Linear optical properties
To complement the calculation of ELNES, linear optical properties
were calculated through the complex dielectric function and it was implemented
within the same plane wave pseudopotential single particle approach.
Population analysis
Projecting electronic wavefunctions, expressed in terms of plane waves,
onto a localised atomic basis set allows a direct interpretation of the
electronic structure in terms of atomic charges, bond population or bond
orders and partial densities of states.[24,25]
Our method is integrated within the MSI Cerius2 interface to
CASTEP and is now widely used, allowing an interpretation more based on
chemical intuition.
k.p perturbation theory This
well known technique for the calculation of electronic band gradients and
curvatures has been extended to the case of both norm conserving and ultrasoft
non-local pseudopotentials allowing its use in modern electronic structure
calculations.[11]
Brillouin zone integration
An extrapolative approach to efficient Brillouin zone integration was developed
which avoids problems associated with band crossings.[20]
Gradients and curvatures calculated using k.p perturbation theory
were used to produce a piecewise quadratic representation of the electronic
band structure.
Ultrasoft pseudopotentials
I took part in a project to integrate the highly efficient and accurate
Vanderbilt ultrasoft pseudopotentials into the CASTEP code. I extended
the range of the pseudopotentials to cover the f-electron elements,
and implemented the calculation of stress tensors within the Vanderbilt
formalism, essential if complex, low symmetry, structures are to be relaxed.
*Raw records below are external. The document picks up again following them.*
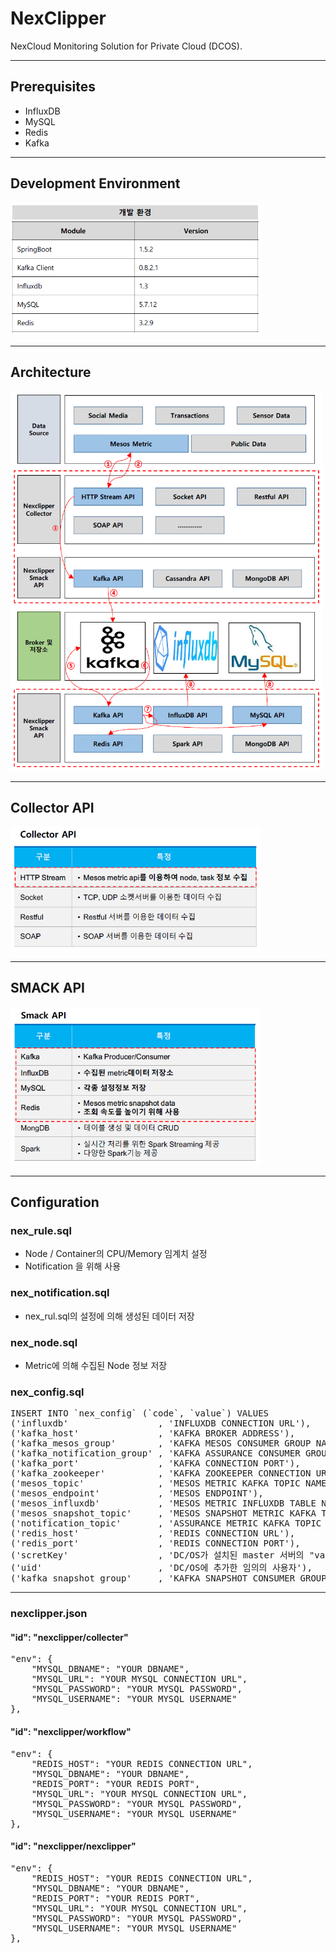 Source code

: # NexClipper

NexCloud Monitoring Solution for Private Cloud (DCOS).

--------

## Prerequisites
* InfluxDB
* MySQL
* Redis
* Kafka
<hr>

## Development Environment
<img src="/img/dev_env.png" width="400"></img>
<br/>
<hr>

## Architecture
<img src="/img/Architecture.png" width="500"></img>
<br/>
<hr>

## Collector API
<img src="/img/Collecter_API.png" width="400"></img>
<br/>
<hr>

## SMACK API
<img src="/img/SMACK_API.png" width="400"></img>
<br/>
<hr>

## Configuration
### nex_rule.sql
* Node / Container의 CPU/Memory 임계치 설정
* Notification 을 위해 사용

### nex_notification.sql
* nex_rul.sql의 설정에 의해 생성된 데이터 저장

### nex_node.sql
* Metric에 의해 수집된 Node 정보 저장

### nex_config.sql
<pre>
INSERT INTO `nex_config` (`code`, `value`) VALUES
('influxdb'                 , 'INFLUXDB CONNECTION URL'),
('kafka_host'               , 'KAFKA BROKER ADDRESS'),
('kafka_mesos_group'        , 'KAFKA MESOS CONSUMER GROUP NAME'),
('kafka_notification_group' , 'KAFKA ASSURANCE CONSUMER GROUP NAME'),
('kafka_port'               , 'KAFKA CONNECTION PORT'),
('kafka_zookeeper'          , 'KAFKA ZOOKEEPER CONNECTION URL'),
('mesos_topic'              , 'MESOS METRIC KAFKA TOPIC NAME'),
('mesos_endpoint'           , 'MESOS ENDPOINT'),
('mesos_influxdb'           , 'MESOS METRIC INFLUXDB TABLE NAME'),
('mesos_snapshot_topic'     , 'MESOS SNAPSHOT METRIC KAFKA TOPIC NAME'),
('notification_topic'       , 'ASSURANCE METRIC KAFKA TOPIC NAME'),
('redis_host'               , 'REDIS CONNECTION URL'),
('redis_port'               , 'REDIS CONNECTION PORT'),
('scretKey'                 , 'DC/OS가 설치된 master 서버의 "var/lib/dcos/dcos-oauth/auth-token-secret 데이터'),
('uid'                      , 'DC/OS에 추가한 임의의 사용자'),
('kafka_snapshot_group'     , 'KAFKA SNAPSHOT CONSUMER GROUP NAME');
</pre>
<hr>

### nexclipper.json
#### "id": "nexclipper/collecter" ###
<pre>
"env": {
    "MYSQL_DBNAME": "YOUR DBNAME",
    "MYSQL_URL": "YOUR MYSQL CONNECTION URL",
    "MYSQL_PASSWORD": "YOUR MYSQL PASSWORD",
    "MYSQL_USERNAME": "YOUR MYSQL USERNAME"
},
</pre>

#### "id": "nexclipper/workflow" ###
<pre>
"env": {
    "REDIS_HOST": "YOUR REDIS CONNECTION URL",
    "MYSQL_DBNAME": "YOUR DBNAME",
    "REDIS_PORT": "YOUR REDIS PORT",
    "MYSQL_URL": "YOUR MYSQL CONNECTION URL",
    "MYSQL_PASSWORD": "YOUR MYSQL PASSWORD",
    "MYSQL_USERNAME": "YOUR MYSQL USERNAME"
},
</pre>

#### "id": "nexclipper/nexclipper" ###
<pre>
"env": {
    "REDIS_HOST": "YOUR REDIS CONNECTION URL",
    "MYSQL_DBNAME": "YOUR DBNAME",
    "REDIS_PORT": "YOUR REDIS PORT",
    "MYSQL_URL": "YOUR MYSQL CONNECTION URL",
    "MYSQL_PASSWORD": "YOUR MYSQL PASSWORD",
    "MYSQL_USERNAME": "YOUR MYSQL USERNAME"
},
</pre> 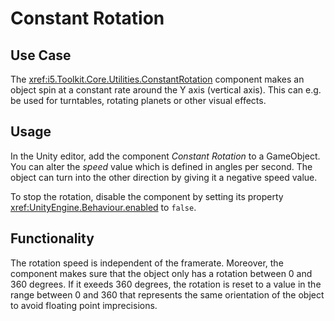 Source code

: # Constant Rotation

## Use Case

The <xref:i5.Toolkit.Core.Utilities.ConstantRotation> component makes an object spin at a constant rate around the Y axis (vertical axis).
This can e.g. be used for turntables, rotating planets or other visual effects.

## Usage

In the Unity editor, add the component *Constant Rotation* to a GameObject.
You can alter the *speed* value which is defined in angles per second.
The object can turn into the other direction by giving it a negative speed value.

To stop the rotation, disable the component by setting its property <xref:UnityEngine.Behaviour.enabled> to `false`.

## Functionality

The rotation speed is independent of the framerate.
Moreover, the component makes sure that the object only has a rotation between 0 and 360 degrees.
If it exeeds 360 degrees, the rotation is reset to a value in the range between 0 and 360 that represents the same orientation of the object to avoid floating point imprecisions. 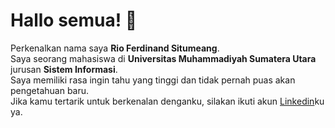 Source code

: # Hallo semua! 👋 

Perkenalkan nama saya **Rio Ferdinand Situmeang**.\
Saya seorang mahasiswa di **Universitas Muhammadiyah Sumatera Utara** jurusan **Sistem Informasi**.\
Saya memiliki rasa ingin tahu yang tinggi dan tidak pernah puas akan pengetahuan baru.\
Jika kamu tertarik untuk berkenalan denganku, silakan ikuti akun [Linkedin](https://www.linkedin.com/in//)ku ya.


<!--
**riokeren/riokeren** is a ✨ _special_ ✨ repository because its `README.md` (this file) appears on your GitHub profile.

Here are some ideas to get you started:

- 🔭 I’m currently working on ...
- 🌱 I’m currently learning ...
- 👯 I’m looking to collaborate on ...
- 🤔 I’m looking for help with ...
- 💬 Ask me about ...
- 📫 How to reach me: ...
- 😄 Pronouns: ...
- ⚡ Fun fact: ...
-->
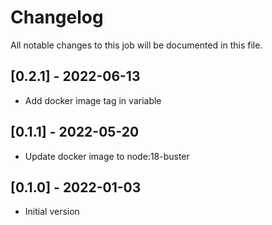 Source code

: # Changelog
All notable changes to this job will be documented in this file.

## [0.2.1] - 2022-06-13
* Add docker image tag in variable 

## [0.1.1] - 2022-05-20
* Update docker image to node:18-buster

## [0.1.0] - 2022-01-03
* Initial version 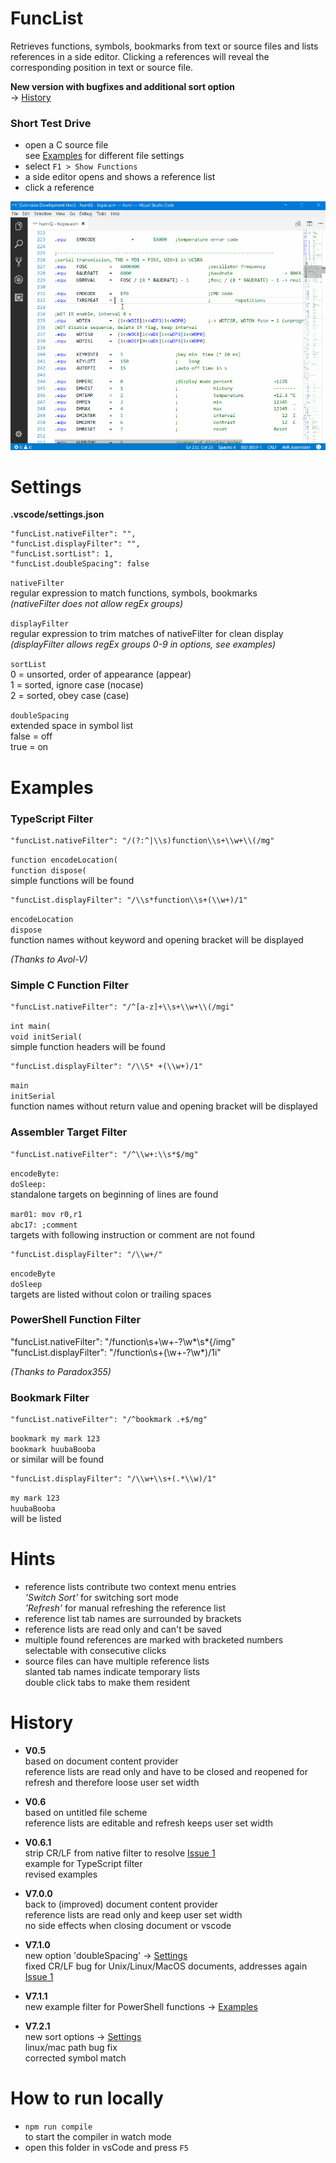 # FuncList
Retrieves functions, symbols, bookmarks from text or source files and lists references in a side editor. Clicking a references will reveal the corresponding position in text or source file.

**New version with bugfixes and additional sort option**  
-> [History](#history) 

### Short Test Drive
- open a C source file  
  see [Examples](#examples) for different file settings
- select `F1 > Show Functions`
- a side editor opens and shows a reference list
- click a reference

![funclist in action](images/funcList.gif)

# Settings
__.vscode/settings.json__

    "funcList.nativeFilter": "",
    "funcList.displayFilter": "",
    "funcList.sortList": 1,
    "funcList.doubleSpacing": false

`nativeFilter`  
regular expression to match functions, symbols, bookmarks  
_(nativeFilter does not allow regEx groups)_

`displayFilter`  
regular expression to trim matches of nativeFilter for clean display  
_(displayFilter allows regEx groups 0-9 in options, see examples)_

`sortList`  
0 = unsorted, order of appearance (appear)  
1 = sorted, ignore case (nocase)  
2 = sorted, obey case (case)

`doubleSpacing`  
extended space in symbol list  
false = off  
true = on

# Examples
### TypeScript Filter

    "funcList.nativeFilter": "/(?:^|\\s)function\\s+\\w+\\(/mg"

`function encodeLocation(`  
`function dispose(`  
simple functions will be found

    "funcList.displayFilter": "/\\s*function\\s+(\\w+)/1"

`encodeLocation`  
`dispose`  
function names without keyword and opening bracket will be displayed  

_(Thanks to Avol-V)_

### Simple C Function Filter

    "funcList.nativeFilter": "/^[a-z]+\\s+\\w+\\(/mgi"

`int main(`  
`void initSerial(`  
simple function headers will be found

    "funcList.displayFilter": "/\\S* +(\\w+)/1"

`main`  
`initSerial`  
function names without return value and opening bracket will be displayed

### Assembler Target Filter

    "funcList.nativeFilter": "/^\\w+:\\s*$/mg"

`encodeByte:`  
`doSleep:`  
standalone targets on beginning of lines are found

`mar01: mov r0,r1`  
`abc17: ;comment`  
targets with following instruction or comment are not found

    "funcList.displayFilter": "/\\w+/"
    
`encodeByte`  
`doSleep`  
targets are listed without colon or trailing spaces

### PowerShell Function Filter

"funcList.nativeFilter": "/function\\s+\\w+-?\\w*\\s*{/img"  
"funcList.displayFilter": "/function\\s+(\\w+-?\\w*)/1i"

_(Thanks to Paradox355)_

### Bookmark Filter

    "funcList.nativeFilter": "/^bookmark .+$/mg"

`bookmark my mark 123`  
`bookmark huubaBooba`  
or similar will be found

    "funcList.displayFilter": "/\\w+\\s+(.*\\w)/1"

`my mark 123`  
`huubaBooba`  
will be listed

# Hints
- reference lists contribute two context menu entries  
  _'Switch Sort'_ for switching sort mode  
  _'Refresh'_ for manual refreshing the reference list
- reference list tab names are surrounded by brackets
- reference lists are read only and can't be saved
- multiple found references are marked with bracketed numbers  
  selectable with consecutive clicks  
- source files can have multiple reference lists  
  slanted tab names indicate temporary lists  
  double click tabs to make them resident

# History
- __V0.5__  
  based on document content provider  
  reference lists are read only and have to be closed and reopened for refresh and therefore loose user set width 
- __V0.6__  
  based on untitled file scheme  
  reference lists are editable and refresh keeps user set width
- __V0.6.1__  
  strip CR/LF from native filter to resolve [Issue 1](https://github.com/qrti/funcList/issues/1)  
  example for TypeScript filter  
  revised examples
- __V7.0.0__  
  back to (improved) document content provider  
  reference lists are read only and keep user set width  
  no side effects when closing document or vscode  

- __V7.1.0__  
  new option 'doubleSpacing' -> [Settings](#settings)  
  fixed CR/LF bug for Unix/Linux/MacOS documents, addresses again [Issue 1](https://github.com/qrti/funcList/issues/1)

- __V7.1.1__  
  new example filter for PowerShell functions -> [Examples](#powershell-function-filter)

- __V7.2.1__  
  new sort options -> [Settings](#settings)  
  linux/mac path bug fix  
  corrected symbol match

# How to run locally
- `npm run compile`  
to start the compiler in watch mode
- open this folder in vsCode and press `F5`
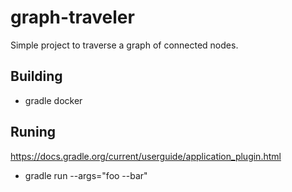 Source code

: # graph-traveler
Simple project to traverse a graph of connected nodes.

## Building
* gradle docker 

## Runing 
https://docs.gradle.org/current/userguide/application_plugin.html
* gradle run --args="foo --bar"



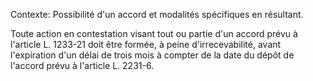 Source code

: Contexte: Possibilité d'un accord et modalités spécifiques en résultant.

Toute action en contestation visant tout ou partie d'un accord prévu à l'article L. 1233-21 doit être formée, à peine d'irrecevabilité, avant l'expiration d'un délai de trois mois à compter de la date du dépôt de l'accord prévu à l'article L. 2231-6. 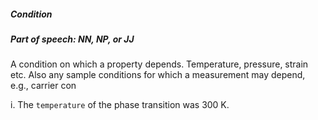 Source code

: ##### Condition

##### Part of speech: NN, NP, or JJ

A condition on which a property depends. Temperature, pressure, strain etc. Also any sample conditions for which a measurement may depend, e.g., carrier con

i. The `temperature` of the phase transition was 300 K. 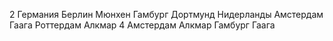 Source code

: 2
Германия Берлин Мюнхен Гамбург Дортмунд
Нидерланды Амстердам Гаага Роттердам Алкмар
4
Амстердам
Алкмар
Гамбург
Гаага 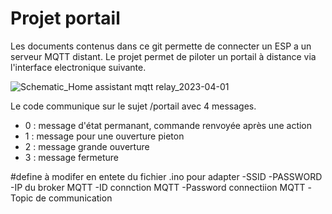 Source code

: # Projet portail

Les documents contenus dans ce git permette de connecter un ESP a un serveur MQTT distant. Le projet permet de piloter un portail à distance via l'interface electronique suivante.

![Schematic_Home assistant mqtt relay_2023-04-01](https://user-images.githubusercontent.com/68150357/229284383-ee89f37b-43ed-45c6-8685-3892d9c4fec8.png)

Le code communique sur le sujet /portail avec 4 messages.

- 0 : message d'état permanant, commande renvoyée après une action
- 1 : message pour une ouverture pieton
- 2 : message grande ouverture
- 3 : message fermeture

#define à modifer en entete du fichier .ino pour adapter
-SSID
-PASSWORD
-IP du broker MQTT
-ID connction MQTT
-Password connectiion MQTT
-Topic de communication

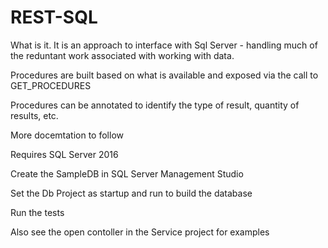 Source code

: # REST-SQL

What is it.  It is an approach to interface with Sql Server - handling much of the reduntant work associated with working with data.

Procedures are built based on what is available and exposed via the call to GET_PROCEDURES

Procedures can be annotated to identify the type of result, quantity of results, etc.

More docemtation to follow

Requires SQL Server 2016

  Create the SampleDB in SQL Server Management Studio

  Set the Db Project as startup and run to build the database

  Run the tests

  Also see the open contoller in the Service project for examples

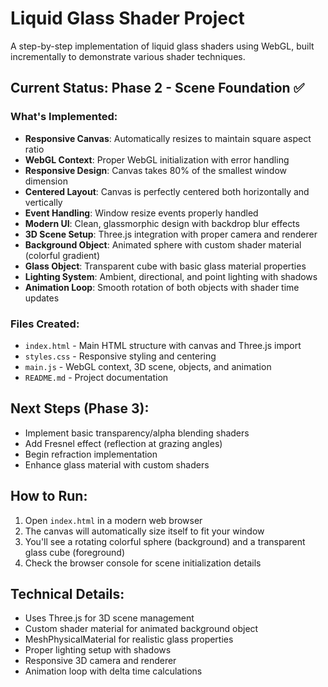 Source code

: # Liquid Glass Shader Project

A step-by-step implementation of liquid glass shaders using WebGL, built incrementally to demonstrate various shader techniques.

## Current Status: Phase 2 - Scene Foundation ✅

### What's Implemented:
- **Responsive Canvas**: Automatically resizes to maintain square aspect ratio
- **WebGL Context**: Proper WebGL initialization with error handling
- **Responsive Design**: Canvas takes 80% of the smallest window dimension
- **Centered Layout**: Canvas is perfectly centered both horizontally and vertically
- **Event Handling**: Window resize events properly handled
- **Modern UI**: Clean, glassmorphic design with backdrop blur effects
- **3D Scene Setup**: Three.js integration with proper camera and renderer
- **Background Object**: Animated sphere with custom shader material (colorful gradient)
- **Glass Object**: Transparent cube with basic glass material properties
- **Lighting System**: Ambient, directional, and point lighting with shadows
- **Animation Loop**: Smooth rotation of both objects with shader time updates

### Files Created:
- `index.html` - Main HTML structure with canvas and Three.js import
- `styles.css` - Responsive styling and centering
- `main.js` - WebGL context, 3D scene, objects, and animation
- `README.md` - Project documentation

## Next Steps (Phase 3):
- Implement basic transparency/alpha blending shaders
- Add Fresnel effect (reflection at grazing angles)
- Begin refraction implementation
- Enhance glass material with custom shaders

## How to Run:
1. Open `index.html` in a modern web browser
2. The canvas will automatically size itself to fit your window
3. You'll see a rotating colorful sphere (background) and a transparent glass cube (foreground)
4. Check the browser console for scene initialization details

## Technical Details:
- Uses Three.js for 3D scene management
- Custom shader material for animated background object
- MeshPhysicalMaterial for realistic glass properties
- Proper lighting setup with shadows
- Responsive 3D camera and renderer
- Animation loop with delta time calculations  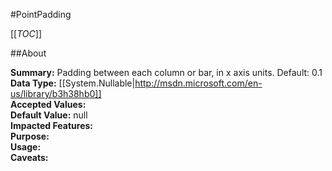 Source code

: #PointPadding

[[_TOC_]]

##About

**Summary:**  Padding between each column or bar, in x axis units. Default: 0.1   
**Data Type:** [[System.Nullable|http://msdn.microsoft.com/en-us/library/b3h38hb0]]  
**Accepted Values:**   
**Default Value:** null  
**Impacted Features:**   
**Purpose:**   
**Usage:**   
**Caveats:**   

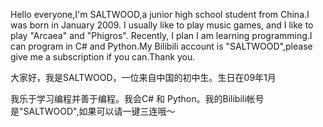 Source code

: Hello everyone,I'm SALTWOOD,a junior high school student from China.I was born in January 2009.
I usually like to play music games, and I like to play "Arcaea" and "Phigros". Recently, I plan 
I am learning programming.I can program in C# and Python.My Bilibili account is "SALTWOOD",please give me a subscription if you can.Thank you.

大家好，我是SALTWOOD，一位来自中国的初中生。生日在09年1月

我乐于学习编程并善于编程。我会C# 和 Python。我的Bilibili帐号是"SALTWOOD",如果可以请一键三连哦～
<!---
SALTWOOD/SALTWOOD is a ✨ special ✨ repository because its `README.md` (this file) appears on your GitHub profile.
You can click the Preview link to take a look at your changes.
--->
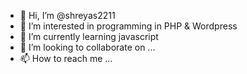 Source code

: - 👋 Hi, I’m @shreyas2211
- 👀 I’m interested in programming in PHP & Wordpress
- 🌱 I’m currently learning javascript
- 💞️ I’m looking to collaborate on ...
- 📫 How to reach me ...

<!---
shreyas2211/shreyas2211 is a ✨ special ✨ repository because its `README.md` (this file) appears on your GitHub profile.
You can click the Preview link to take a look at your changes.
--->
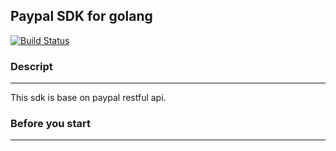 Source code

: ## Paypal SDK for golang

[![Build Status](https://travis-ci.org/pydr/paypalSDK-golang.svg?branch=master)](https://travis-ci.org/pydr/paypalSDK-golang)



### Descript

---

This sdk is base on paypal restful api.



### Before you start

---


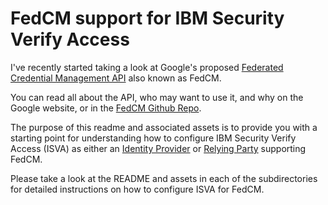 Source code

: # FedCM support for IBM Security Verify Access

I've recently started taking a look at Google's proposed [Federated Credential Management API](https://developers.google.com/privacy-sandbox/3pcd/fedcm) also known as FedCM.

You can read all about the API, who may want to use it, and why on the Google website, or in the [FedCM Github Repo](https://github.com/fedidcg/FedCM/).

The purpose of this readme and associated assets is to provide you with a starting point for understanding how to configure IBM Security Verify Access (ISVA) as either an [Identity Provider](idp/README.md) or [Relying Party](rp/README.md) supporting FedCM.

Please take a look at the README and assets in each of the subdirectories for detailed instructions on how to configure ISVA for FedCM.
At the same time, we developed a database of pseudopotentials to cover
the entire periodic table.[12]
Cleavage of Diamond
We calculated the theoretical strength of diamond in the <100>, <110>
and <111> directions from first principles. We were then able to explain
the remarkable dominance of the {111} cleavage plane when diamond is fractured.[15]
Complex inorganic solids
We have studied structure-property relationships in complex, low symmetry,
inorganic solids, recently investigating domain walls in NH4Cl,[14]
the structure and compressibility of garnets,[5,6,9,16]
the structure of Cu6PbO8[13]
and the structure and properties of CsHSO3.[21]
Systematic prediction of crystal
structures A generally applicable and systematic prediction
of crystal structures and their properties is an important goal of crystallography
and materials science. We have developed such a general and systematic
approach. This approach is based on a combination of graph theory with
quantum mechanics. As an application, structures, properties and relative
stabilities of small hypothetical carbon polymorphs have been investigated.[8,17]
New CASTEP I am
part of the seven strong UK based CASTEP Developers Group. We are currently
engaged in a complete rewrite of the CASTEP code -- the original being
unmaintainable. We have completed the design stage (which resulted in a
specification document for the project), and are now part way through the
coding. I am personally responsible for the ultrasoft pseudopotentials,
the I/O module, and the calculation of forces and stresses.
``Hard'' Carbon Nitride compounds
We have investigated the possible structures of CNx compounds,
and their expected properties.[10] The
collaboration has now extended to the calculation of the electronic properties
of carbon nanotubes[1]. My extrapolative
Brillouin zone integration scheme is well suited to this, and the densities
of states so calculated exhibit the clear van Hove singularities expected
for such two dimensional electronic systems.
Structural properties of lanthanides
and actinides We have shown that the structural properties
of f-electron compounds can be calculated on the same footing as
the rest of the periodic table within the ultrasoft pseudopotential approximation.[7]